El pobre gorrión siempre ha sido el chivo expiatorio de todas las demás aves. El payaso de las bofetadas. Y, en ese sentido, el refranero es concluyente: ‘Todos los pájaros comen trigo y la culpa se la lleva el gorrión’. Cervantes, por su parte, tampoco lo tenía muy claro con el asunto de los gorriones, de ahí que, en clave humana, dejara bien claro, con su labia maravillosa, que ‘dos gorriones sobre la misma espiga no estarán mucho tiempo juntos’. Un manchego puro, de Tomelloso, como Paco García Pavón, el inventor del detective Plinio, llamaba a los gorriones “pájaros cagoneros’” Y razón no le faltaba: en los atardeceres de verano, poner una mesa de dominó a la sombra de un árbol suponía todo un riesgo para la integridad de nuestra vestimenta y para nuestro propio café, que podía ser bautizado de manera inesperada.
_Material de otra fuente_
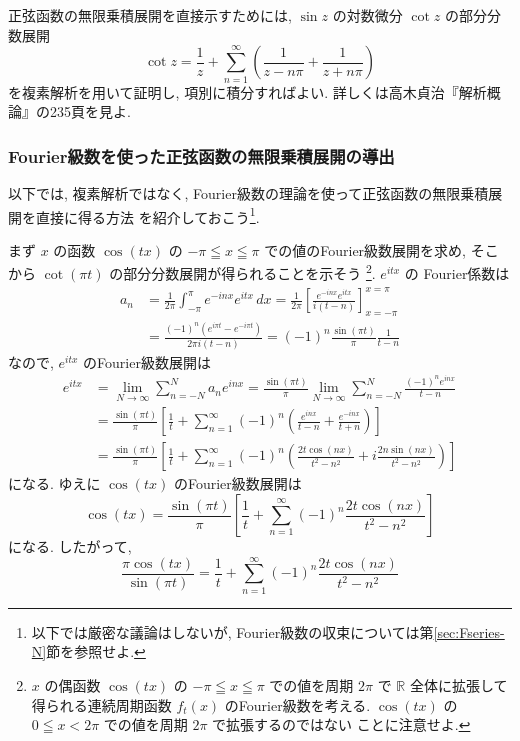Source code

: \documentclass[12pt,twoside]{jarticle}
\newcommand\R{{\mathbb R}} %
\theoremstyle{jplain}
\theoremstyle{jplain}
\theoremstyle{jplain}
\numberwithin{theorem}{section}
\numberwithin{equation}{section}
\numberwithin{figure}{section}
\numberwithin{table}{section}
\newcommand\secref[1]{第\ref{#1}節}
\begin{document}
正弦函数の無限乗積展開を直接示すためには,
$\sin z$ の対数微分 $\cot z$ の部分分数展開
\[
\cot z
= \frac{1}{z}
+ \sum_{n=1}^\infty\left(\frac{1}{z-n\pi}+\frac{1}{z+n\pi}\right)
\]
を複素解析を用いて証明し, 項別に積分すればよい.
詳しくは高木貞治『解析概論』の235頁を見よ.

\subsubsection{Fourier級数を使った正弦函数の無限乗積展開の導出}
\label{sub:prod-sin1}

以下では, 複素解析ではなく,
Fourier級数の理論を使って正弦函数の無限乗積展開を直接に得る方法
を紹介しておこう\footnote{以下では厳密な議論はしないが,
Fourier級数の収束については\secref{sec:Fseries-N}を参照せよ.}.

まず $x$ の函数 $\cos(tx)$ の $-\pi\leqq x\leqq\pi$ での値のFourier級数展開を求め,
そこから $\cot(\pi t)$ の部分分数展開が得られることを示そう%
\footnote{$x$ の偶函数 $\cos(tx)$ の $-\pi\leqq x\leqq\pi$ での値を周期 $2\pi$
で $\R$ 全体に拡張して得られる連続周期函数 $f_t(x)$ のFourier級数を考える.
$\cos(tx)$ の $0\leqq x<2\pi$ での値を周期 $2\pi$ で拡張するのではない
ことに注意せよ.
}.
$e^{itx}$ の Fourier係数は
\begin{align*}
a_n
&= \frac{1}{2\pi}\int_{-\pi}^\pi e^{-inx}e^{itx}\,dx
=\frac{1}{2\pi}\left[ \frac{e^{-inx}e^{itx}}{i(t-n)} \right]_{x=-\pi}^{x=\pi}
\\ &
=\frac{(-1)^n(e^{i\pi t}-e^{-i\pi t})}{2\pi i(t-n)}
=(-1)^n\frac{\sin(\pi t)}{\pi}\frac{1}{t-n}
\end{align*}
なので, $e^{itx}$ のFourier級数展開は
\begin{align*}
e^{itx}
&=\lim_{N\to\infty} \sum_{n=-N}^N a_n e^{inx}
=\frac{\sin(\pi t)}{\pi}
\lim_{N\to\infty} \sum_{n=-N}^N \frac{(-1)^n e^{inx}}{t-n}
\\ &
=\frac{\sin(\pi t)}{\pi} \left[
  \frac{1}{t}
  + \sum_{n=1}^\infty (-1)^n
    \left(\frac{e^{inx}}{t-n}+\frac{e^{-inx}}{t+n} \right)
\right]
\\ &
=\frac{\sin(\pi t)}{\pi} \left[
  \frac{1}{t}
  + \sum_{n=1}^\infty (-1)^n
    \left(\frac{2t\cos(nx)}{t^2-n^2}+i\frac{2n\sin(nx)}{t^2-n^2} \right)
\right]
\end{align*}
になる. ゆえに $\cos(tx)$ のFourier級数展開は
\[
\cos(tx)
=\frac{\sin(\pi t)}{\pi}
\left[
  \frac{1}{t} + \sum_{n=1}^\infty (-1)^n\frac{2t\cos(nx)}{t^2-n^2}
\right]
\]
になる. したがって,
\begin{equation*}
  \frac{\pi\cos(tx)}{\sin(\pi t)}
  =\frac{1}{t} + \sum_{n=1}^\infty (-1)^n\frac{2t\cos(nx)}{t^2-n^2}
\end{equation*}
\end{document}
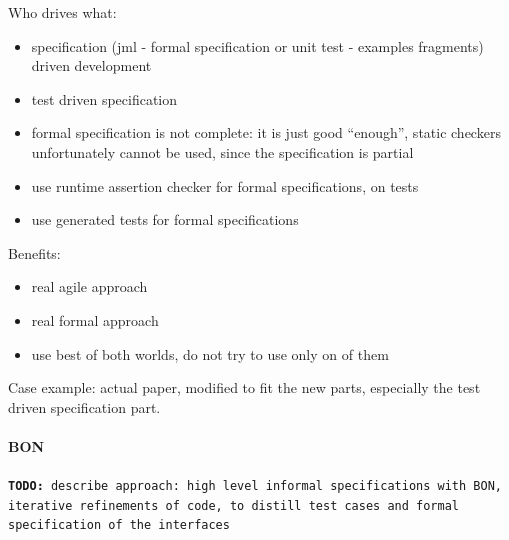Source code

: \documentclass{article} \usepackage{times}
\newcommand{\todo}[1]{\texttt{\textbf{TODO:} #1}}
\begin{document}
Who drives what:
\begin{itemize}
\item specification (jml - formal specification or unit test -
  examples fragments) driven development
\item test driven specification
\item formal specification is not complete: it is just good
  ``enough'', static checkers unfortunately cannot be used, since the
  specification is partial
\item use runtime assertion checker for formal specifications, on
  tests
\item use generated tests for formal specifications
\end{itemize}

Benefits:
\begin{itemize}
\item real agile approach
\item real formal approach
\item use best of both worlds, do not try to use only on of them
\end{itemize}

Case example: actual paper, modified to fit the new parts, especially
the test driven specification part.

\paragraph*{BON}

\todo{describe approach: high level informal specifications with BON,
  iterative refinements of code, to distill test cases and formal
  specification of the interfaces}




 

\end{document}
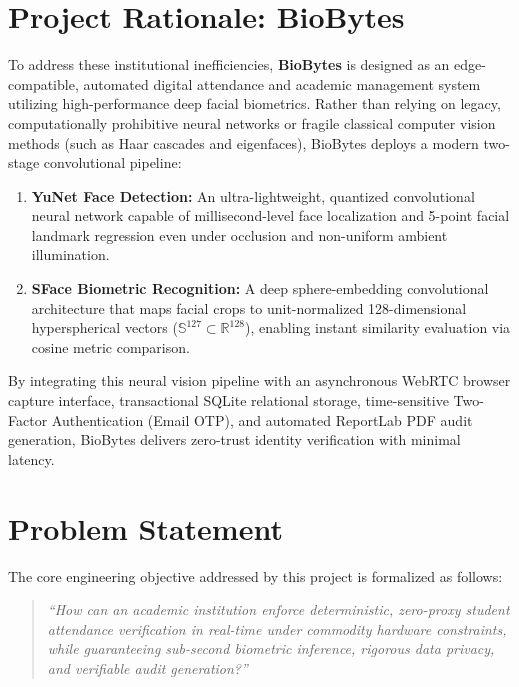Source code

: \section{Project Rationale: BioBytes}
To address these institutional inefficiencies, \textbf{BioBytes} is designed as an edge-compatible, automated digital attendance and academic management system utilizing high-performance deep facial biometrics. Rather than relying on legacy, computationally prohibitive neural networks or fragile classical computer vision methods (such as Haar cascades and eigenfaces), BioBytes deploys a modern two-stage convolutional pipeline:
\begin{enumerate}
    \item \textbf{YuNet Face Detection:} An ultra-lightweight, quantized convolutional neural network capable of millisecond-level face localization and 5-point facial landmark regression even under occlusion and non-uniform ambient illumination.
    \item \textbf{SFace Biometric Recognition:} A deep sphere-embedding convolutional architecture that maps facial crops to unit-normalized 128-dimensional hyperspherical vectors ($\mathbb{S}^{127} \subset \mathbb{R}^{128}$), enabling instant similarity evaluation via cosine metric comparison.
\end{enumerate}

By integrating this neural vision pipeline with an asynchronous WebRTC browser capture interface, transactional SQLite relational storage, time-sensitive Two-Factor Authentication (Email OTP), and automated ReportLab PDF audit generation, BioBytes delivers zero-trust identity verification with minimal latency.

\section{Problem Statement}
The core engineering objective addressed by this project is formalized as follows:
\begin{quote}
\textit{``How can an academic institution enforce deterministic, zero-proxy student attendance verification in real-time under commodity hardware constraints, while guaranteeing sub-second biometric inference, rigorous data privacy, and verifiable audit generation?''}
\end{quote}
Eva Perón, la Evita que se convirtió en una leyenda, casi en una santa, se definía a sí misma como un gorrión entre una banda de gorriones; otorgando el papel de cóndor, el ave más grande del universo, a su marido, el todopoderoso Juan Domingo Perón.
El gorrión, frente a esas otras avecicas mucho más vistosas y cantoras, de exuberante y atractivo plumaje, posee un inequívoco carácter proletario, como si fuera un pájaro bohemio y del arroyo. Así lo entendió, con su inteligencia natural de huertano sabio, nuestro Miguel Hernández cuando escribió el cuento titulado “El gorrión y el prisionero”. El oriolano dejó escrito que “los gorriones son los niños del aire, la chiquillería de los arrabales”. Y añadía poco después en clave política: “Son el pueblo pobre, la masa trabajadora que ha de resolver a diario de un modo heroico el problema de la existencia”.
La historia del Libro de los gorriones, por si alguien aún no lo sabe, concluyó mal, muy mal. Bécquer, unos dicen que tuberculoso, otros aseguran que aquejado del mal de la sífilis, murió dos años después —a finales de 1870— de que plasmara en ese manuscrito cuáles eran sus planes de futuro. No obstante, la obra, aunque inconclusa, fue publicada, con la mayor parte de sus conocidas rimas, gracias a la generosidad de sus amigos, lo que permitió, al menos, que no se perdieran los papeles, y, por ende, que no se malograra la fama de uno de los mejores poetas románticos de todos los tiempos, paladín de humildes gorriones y oscuras golondrinas.